▶ WHAT YOU NEED TO DO: Would you please repeat exactly the entries below, starting at the line with "currently included: card, hand, deck, drawing" and ending at the line with "## Abstract", and nothing outside that range? Leave out the pictures.

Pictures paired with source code
※
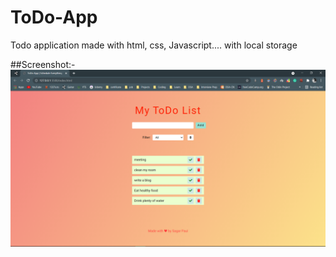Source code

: # ToDo-App
Todo application made with html, css, Javascript.... with local storage

##Screenshot:-
<img src="screenshot/ss.png">

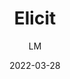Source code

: ---
_id: 4zczrbkb6ma3c50zz94zczpeusszeyq4
author: LM
title: Elicit
summary: Elicit is a GPT-3 powered research assistant.
images:
  - path: elicit-landing.png
  - path: elicit-search.png
  - path: elicit-abstract.png
  - path: elicit-critiques.png
  - path: elicit-more-columns-of-paper.png
  - path: elicit-star-articles.png
  - path: elicit-tasks.png
features:
- Elicit helps you classify datasets, brainstorm research questions, and search through
  publications.
- Export search results to bib or csv.
- Recommend based on starred papers.
categories:
- Project Research
tags:
- Reference Management
- Data Research
- AI
platforms:
- Web
fields:
- General and Interdisciplinary
links:
- name: elicit.org
  link: https://elicit.org/
date: '2022-03-28'
collections:
  - AI
---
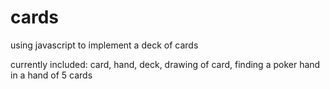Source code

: # cards

using javascript to implement a deck of cards

currently included: card, hand, deck, drawing of card, finding a poker hand in a hand of 5 cards
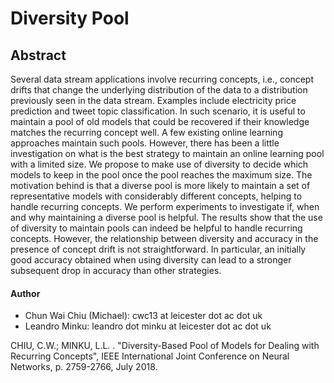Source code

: # Diversity Pool

## Abstract
Several data stream applications involve recurring concepts, i.e., concept drifts that change the underlying distribution of the data to a distribution previously seen in the data stream. Examples include electricity price prediction and tweet topic classification. In such scenario, it is useful to maintain a pool of old models that could be recovered if their knowledge matches the recurring concept well. A few existing online learning approaches maintain such pools. However, there has been a little investigation on what is the best strategy to maintain an online learning pool with a limited size. We propose to make use of diversity to decide which models to keep in the pool once the pool reaches the maximum size. The motivation behind is that a diverse pool is more likely to maintain a set of representative models with considerably different concepts, helping to handle recurring concepts. We perform experiments to investigate if, when and why maintaining a diverse pool is helpful. The results show that the use of diversity to maintain pools can indeed be helpful to handle recurring concepts. However, the relationship between diversity and accuracy in the presence of concept drift is not straightforward. In particular, an initially good accuracy obtained when using diversity can lead to a stronger subsequent drop in accuracy than other strategies.

#### Author
 - Chun Wai Chiu (Michael): cwc13 at leicester dot ac dot uk
 - Leandro Minku: leandro dot minku at leicester dot ac dot uk

CHIU, C.W.; MINKU, L.L. . "Diversity-Based Pool of Models for Dealing with Recurring Concepts", IEEE International Joint Conference on Neural Networks, p. 2759-2766, July 2018.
※
▶ RESULT:
currently included: card, hand, deck, drawing of card, finding a poker hand in a hand of 5 cards
Source code

: # Diversity Pool

## Abstract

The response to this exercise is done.